Below are several entries. Transcribe exactly those lines that fall from the one with "going with this?" through the one with "The id of the", end lines included.

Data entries

::::

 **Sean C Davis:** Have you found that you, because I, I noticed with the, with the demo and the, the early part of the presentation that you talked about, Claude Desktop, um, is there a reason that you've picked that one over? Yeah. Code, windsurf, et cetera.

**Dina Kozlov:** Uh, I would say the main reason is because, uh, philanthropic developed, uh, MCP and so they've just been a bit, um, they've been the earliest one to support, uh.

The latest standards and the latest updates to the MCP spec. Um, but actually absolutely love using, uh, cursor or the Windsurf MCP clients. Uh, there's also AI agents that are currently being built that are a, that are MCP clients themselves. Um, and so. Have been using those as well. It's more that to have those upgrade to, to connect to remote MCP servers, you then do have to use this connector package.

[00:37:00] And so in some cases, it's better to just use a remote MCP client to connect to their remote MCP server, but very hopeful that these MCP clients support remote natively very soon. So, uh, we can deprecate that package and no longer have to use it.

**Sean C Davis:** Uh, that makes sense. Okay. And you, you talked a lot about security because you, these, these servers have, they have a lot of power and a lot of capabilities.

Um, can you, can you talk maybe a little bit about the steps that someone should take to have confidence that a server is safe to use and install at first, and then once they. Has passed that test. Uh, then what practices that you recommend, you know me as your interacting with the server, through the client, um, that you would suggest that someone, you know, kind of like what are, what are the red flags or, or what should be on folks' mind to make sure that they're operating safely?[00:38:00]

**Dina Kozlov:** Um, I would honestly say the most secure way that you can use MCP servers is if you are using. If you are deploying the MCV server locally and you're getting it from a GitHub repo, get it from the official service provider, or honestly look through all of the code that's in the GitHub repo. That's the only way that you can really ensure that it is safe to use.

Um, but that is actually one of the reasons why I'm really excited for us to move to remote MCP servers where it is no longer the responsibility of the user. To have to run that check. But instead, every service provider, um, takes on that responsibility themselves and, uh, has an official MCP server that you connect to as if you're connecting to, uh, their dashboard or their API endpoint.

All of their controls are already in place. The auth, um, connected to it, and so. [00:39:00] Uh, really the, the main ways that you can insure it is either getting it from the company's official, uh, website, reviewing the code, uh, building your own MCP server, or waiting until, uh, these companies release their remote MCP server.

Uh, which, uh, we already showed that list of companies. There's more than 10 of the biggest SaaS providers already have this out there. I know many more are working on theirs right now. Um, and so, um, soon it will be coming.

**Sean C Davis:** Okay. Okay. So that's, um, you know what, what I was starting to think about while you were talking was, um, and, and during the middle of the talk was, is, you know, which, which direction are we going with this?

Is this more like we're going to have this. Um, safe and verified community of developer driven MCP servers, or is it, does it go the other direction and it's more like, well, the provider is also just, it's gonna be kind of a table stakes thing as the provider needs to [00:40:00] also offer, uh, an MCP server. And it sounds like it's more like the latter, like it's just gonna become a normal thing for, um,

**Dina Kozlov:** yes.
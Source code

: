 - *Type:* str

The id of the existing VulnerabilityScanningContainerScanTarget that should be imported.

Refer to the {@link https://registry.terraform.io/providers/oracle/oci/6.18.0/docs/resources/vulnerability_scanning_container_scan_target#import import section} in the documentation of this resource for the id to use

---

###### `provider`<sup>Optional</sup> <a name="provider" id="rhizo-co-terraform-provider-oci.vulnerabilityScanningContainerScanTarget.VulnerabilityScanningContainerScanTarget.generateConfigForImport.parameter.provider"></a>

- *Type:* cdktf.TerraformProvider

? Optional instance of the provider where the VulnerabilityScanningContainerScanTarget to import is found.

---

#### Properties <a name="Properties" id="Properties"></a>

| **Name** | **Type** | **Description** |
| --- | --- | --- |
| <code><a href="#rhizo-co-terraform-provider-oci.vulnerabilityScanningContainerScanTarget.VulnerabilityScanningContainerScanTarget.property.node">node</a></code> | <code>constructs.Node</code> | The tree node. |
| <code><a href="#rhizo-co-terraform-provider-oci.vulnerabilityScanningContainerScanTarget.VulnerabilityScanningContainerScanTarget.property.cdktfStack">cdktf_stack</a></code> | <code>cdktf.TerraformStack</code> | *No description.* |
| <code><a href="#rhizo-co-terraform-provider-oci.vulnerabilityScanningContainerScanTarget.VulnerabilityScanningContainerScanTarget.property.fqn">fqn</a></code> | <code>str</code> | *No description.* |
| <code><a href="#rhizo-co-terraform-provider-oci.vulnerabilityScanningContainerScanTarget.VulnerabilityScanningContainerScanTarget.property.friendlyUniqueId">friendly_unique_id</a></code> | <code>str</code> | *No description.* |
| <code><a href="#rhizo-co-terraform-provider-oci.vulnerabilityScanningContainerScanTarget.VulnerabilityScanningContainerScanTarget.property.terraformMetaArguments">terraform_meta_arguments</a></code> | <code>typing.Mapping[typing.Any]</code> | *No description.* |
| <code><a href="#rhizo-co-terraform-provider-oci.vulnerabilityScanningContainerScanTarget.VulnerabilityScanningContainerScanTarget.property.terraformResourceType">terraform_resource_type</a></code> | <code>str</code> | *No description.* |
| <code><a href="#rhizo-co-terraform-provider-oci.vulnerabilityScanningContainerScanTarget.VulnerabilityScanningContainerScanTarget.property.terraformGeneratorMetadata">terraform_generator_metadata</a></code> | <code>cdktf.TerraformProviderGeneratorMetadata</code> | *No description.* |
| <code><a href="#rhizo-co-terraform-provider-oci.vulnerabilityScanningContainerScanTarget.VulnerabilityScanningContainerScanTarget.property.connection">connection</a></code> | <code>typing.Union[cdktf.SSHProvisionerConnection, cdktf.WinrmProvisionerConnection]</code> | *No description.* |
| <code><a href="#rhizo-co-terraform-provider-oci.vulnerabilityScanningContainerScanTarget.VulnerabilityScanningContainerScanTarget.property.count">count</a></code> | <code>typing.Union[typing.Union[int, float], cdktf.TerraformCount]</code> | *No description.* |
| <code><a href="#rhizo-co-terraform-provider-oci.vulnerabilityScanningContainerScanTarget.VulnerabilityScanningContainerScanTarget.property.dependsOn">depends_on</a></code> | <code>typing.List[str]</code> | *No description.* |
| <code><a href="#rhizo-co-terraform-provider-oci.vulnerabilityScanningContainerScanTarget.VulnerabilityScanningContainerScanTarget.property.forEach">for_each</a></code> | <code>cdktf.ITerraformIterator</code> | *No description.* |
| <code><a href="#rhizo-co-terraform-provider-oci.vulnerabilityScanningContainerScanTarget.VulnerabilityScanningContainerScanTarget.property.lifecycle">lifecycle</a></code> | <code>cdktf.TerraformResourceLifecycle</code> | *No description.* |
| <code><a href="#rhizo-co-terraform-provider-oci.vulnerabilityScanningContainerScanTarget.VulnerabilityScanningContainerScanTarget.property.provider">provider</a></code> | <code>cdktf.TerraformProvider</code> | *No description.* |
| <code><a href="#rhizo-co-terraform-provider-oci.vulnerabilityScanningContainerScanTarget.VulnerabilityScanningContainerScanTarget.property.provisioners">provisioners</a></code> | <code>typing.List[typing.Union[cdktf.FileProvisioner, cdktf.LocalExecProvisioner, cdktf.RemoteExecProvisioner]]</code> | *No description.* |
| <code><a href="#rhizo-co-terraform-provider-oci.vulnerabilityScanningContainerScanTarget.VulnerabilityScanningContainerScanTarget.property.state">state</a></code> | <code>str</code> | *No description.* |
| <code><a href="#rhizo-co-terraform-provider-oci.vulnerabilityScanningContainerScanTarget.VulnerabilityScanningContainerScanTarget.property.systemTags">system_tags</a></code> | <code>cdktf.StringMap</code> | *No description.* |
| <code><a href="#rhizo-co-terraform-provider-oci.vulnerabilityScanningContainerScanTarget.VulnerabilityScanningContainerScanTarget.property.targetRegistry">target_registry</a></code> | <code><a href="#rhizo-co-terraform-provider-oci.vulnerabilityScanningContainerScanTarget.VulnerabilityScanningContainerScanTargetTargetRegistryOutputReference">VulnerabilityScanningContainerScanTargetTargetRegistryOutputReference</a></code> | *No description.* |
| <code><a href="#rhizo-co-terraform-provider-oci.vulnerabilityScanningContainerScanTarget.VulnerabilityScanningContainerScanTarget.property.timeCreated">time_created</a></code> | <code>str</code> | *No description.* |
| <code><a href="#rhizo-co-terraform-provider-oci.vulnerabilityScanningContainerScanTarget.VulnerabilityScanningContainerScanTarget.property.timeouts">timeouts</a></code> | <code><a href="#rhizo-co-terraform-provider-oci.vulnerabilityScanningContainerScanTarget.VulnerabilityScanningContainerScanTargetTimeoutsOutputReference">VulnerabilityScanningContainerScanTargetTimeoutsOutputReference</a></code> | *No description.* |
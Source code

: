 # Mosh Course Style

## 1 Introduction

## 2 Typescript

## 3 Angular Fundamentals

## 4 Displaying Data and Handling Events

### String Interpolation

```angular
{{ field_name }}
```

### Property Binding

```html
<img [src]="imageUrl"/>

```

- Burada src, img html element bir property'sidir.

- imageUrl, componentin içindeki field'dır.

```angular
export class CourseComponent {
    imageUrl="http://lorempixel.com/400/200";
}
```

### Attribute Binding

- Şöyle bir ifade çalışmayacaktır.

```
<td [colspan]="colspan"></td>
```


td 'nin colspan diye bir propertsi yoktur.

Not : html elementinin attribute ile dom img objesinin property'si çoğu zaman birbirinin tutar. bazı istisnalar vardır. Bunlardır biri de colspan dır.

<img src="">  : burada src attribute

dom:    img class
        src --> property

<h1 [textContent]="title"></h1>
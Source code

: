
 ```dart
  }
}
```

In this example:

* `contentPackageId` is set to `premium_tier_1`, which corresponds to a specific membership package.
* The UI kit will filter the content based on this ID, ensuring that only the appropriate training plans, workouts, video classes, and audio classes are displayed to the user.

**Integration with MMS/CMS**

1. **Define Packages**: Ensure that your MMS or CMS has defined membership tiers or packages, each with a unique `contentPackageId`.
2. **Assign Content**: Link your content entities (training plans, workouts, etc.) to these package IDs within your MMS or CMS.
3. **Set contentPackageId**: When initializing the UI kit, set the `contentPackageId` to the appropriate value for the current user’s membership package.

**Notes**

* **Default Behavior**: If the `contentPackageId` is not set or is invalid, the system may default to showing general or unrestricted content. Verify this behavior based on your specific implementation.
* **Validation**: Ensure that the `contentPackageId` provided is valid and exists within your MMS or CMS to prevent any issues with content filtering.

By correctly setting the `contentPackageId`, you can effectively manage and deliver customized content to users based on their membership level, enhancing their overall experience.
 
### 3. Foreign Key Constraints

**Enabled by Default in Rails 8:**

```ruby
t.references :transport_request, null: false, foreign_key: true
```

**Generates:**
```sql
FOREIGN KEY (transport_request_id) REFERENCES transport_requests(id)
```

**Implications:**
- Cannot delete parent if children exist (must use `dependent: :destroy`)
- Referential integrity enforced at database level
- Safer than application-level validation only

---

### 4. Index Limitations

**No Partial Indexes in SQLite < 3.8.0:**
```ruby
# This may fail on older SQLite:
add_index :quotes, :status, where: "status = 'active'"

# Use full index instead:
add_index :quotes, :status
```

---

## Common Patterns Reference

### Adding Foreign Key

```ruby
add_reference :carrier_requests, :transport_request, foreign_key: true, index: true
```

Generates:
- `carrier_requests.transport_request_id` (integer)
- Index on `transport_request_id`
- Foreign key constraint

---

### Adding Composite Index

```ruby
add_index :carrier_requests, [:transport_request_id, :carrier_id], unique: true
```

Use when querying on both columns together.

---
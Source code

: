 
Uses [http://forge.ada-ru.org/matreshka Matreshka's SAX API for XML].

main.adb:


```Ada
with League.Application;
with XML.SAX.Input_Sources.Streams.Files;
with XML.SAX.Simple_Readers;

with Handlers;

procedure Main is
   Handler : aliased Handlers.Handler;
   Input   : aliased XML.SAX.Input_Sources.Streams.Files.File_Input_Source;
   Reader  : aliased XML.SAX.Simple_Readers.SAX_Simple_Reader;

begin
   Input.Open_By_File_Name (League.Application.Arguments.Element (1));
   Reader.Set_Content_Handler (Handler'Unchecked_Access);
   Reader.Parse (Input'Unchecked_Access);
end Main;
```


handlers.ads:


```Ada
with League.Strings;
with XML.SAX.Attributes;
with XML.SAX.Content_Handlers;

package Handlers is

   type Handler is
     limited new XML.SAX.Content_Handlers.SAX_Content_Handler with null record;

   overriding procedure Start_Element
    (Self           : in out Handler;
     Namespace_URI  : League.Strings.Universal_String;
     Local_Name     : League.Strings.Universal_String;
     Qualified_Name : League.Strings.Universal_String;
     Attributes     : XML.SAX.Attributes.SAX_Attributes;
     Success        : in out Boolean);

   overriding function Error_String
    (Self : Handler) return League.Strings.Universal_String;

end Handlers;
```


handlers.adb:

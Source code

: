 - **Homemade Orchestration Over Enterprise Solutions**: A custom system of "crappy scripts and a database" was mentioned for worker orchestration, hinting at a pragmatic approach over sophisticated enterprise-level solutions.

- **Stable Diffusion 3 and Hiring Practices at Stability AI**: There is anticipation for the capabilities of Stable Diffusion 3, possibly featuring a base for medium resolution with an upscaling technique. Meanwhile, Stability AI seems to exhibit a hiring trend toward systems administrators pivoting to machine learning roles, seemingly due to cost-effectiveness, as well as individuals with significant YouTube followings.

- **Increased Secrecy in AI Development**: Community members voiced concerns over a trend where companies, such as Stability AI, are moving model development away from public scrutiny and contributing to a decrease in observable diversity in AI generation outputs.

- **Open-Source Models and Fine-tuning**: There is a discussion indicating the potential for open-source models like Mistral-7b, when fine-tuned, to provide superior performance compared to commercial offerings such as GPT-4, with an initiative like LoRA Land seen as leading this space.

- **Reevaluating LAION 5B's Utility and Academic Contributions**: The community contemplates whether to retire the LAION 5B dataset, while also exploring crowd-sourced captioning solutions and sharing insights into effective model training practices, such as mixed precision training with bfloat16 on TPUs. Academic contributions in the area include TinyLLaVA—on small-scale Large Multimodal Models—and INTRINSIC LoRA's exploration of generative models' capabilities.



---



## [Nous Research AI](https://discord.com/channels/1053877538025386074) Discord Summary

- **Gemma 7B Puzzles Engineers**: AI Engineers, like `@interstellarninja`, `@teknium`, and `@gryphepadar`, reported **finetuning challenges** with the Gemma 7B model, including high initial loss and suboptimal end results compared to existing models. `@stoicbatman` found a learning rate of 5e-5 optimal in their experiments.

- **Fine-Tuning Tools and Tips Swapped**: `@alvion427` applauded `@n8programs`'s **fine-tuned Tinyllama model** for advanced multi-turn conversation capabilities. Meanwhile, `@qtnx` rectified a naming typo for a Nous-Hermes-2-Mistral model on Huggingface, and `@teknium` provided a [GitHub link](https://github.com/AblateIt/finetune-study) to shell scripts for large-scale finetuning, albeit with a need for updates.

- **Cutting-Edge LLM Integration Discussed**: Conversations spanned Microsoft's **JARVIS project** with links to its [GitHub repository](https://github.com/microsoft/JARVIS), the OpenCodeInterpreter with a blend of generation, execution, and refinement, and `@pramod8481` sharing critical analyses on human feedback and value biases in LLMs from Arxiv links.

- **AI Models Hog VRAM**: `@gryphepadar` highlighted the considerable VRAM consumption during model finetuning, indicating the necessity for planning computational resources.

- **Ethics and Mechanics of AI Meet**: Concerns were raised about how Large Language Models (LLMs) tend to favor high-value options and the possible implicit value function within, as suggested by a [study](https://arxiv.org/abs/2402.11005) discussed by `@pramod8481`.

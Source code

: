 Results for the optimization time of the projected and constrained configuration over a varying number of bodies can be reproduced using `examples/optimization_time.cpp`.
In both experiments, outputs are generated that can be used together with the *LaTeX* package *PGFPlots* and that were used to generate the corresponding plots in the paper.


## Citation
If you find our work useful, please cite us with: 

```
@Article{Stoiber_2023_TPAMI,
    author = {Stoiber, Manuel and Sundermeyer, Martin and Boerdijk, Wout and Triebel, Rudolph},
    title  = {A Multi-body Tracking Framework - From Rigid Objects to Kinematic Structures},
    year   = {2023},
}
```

::::

ANSWER TO THIS PROBLEM:
**Sean C Davis:** Okay. Okay. So that's, um, you know what, what I was starting to think about while you were talking was, um, and, and during the middle of the talk was, is, you know, which, which direction are we going with this?

Is this more like we're going to have this. Um, safe and verified community of developer driven MCP servers, or is it, does it go the other direction and it's more like, well, the provider is also just, it's gonna be kind of a table stakes thing as the provider needs to [00:40:00] also offer, uh, an MCP server. And it sounds like it's more like the latter, like it's just gonna become a normal thing for, um,

**Dina Kozlov:** yes.
Source code

: - *Type:* str

The id of the existing VulnerabilityScanningContainerScanTarget that should be imported.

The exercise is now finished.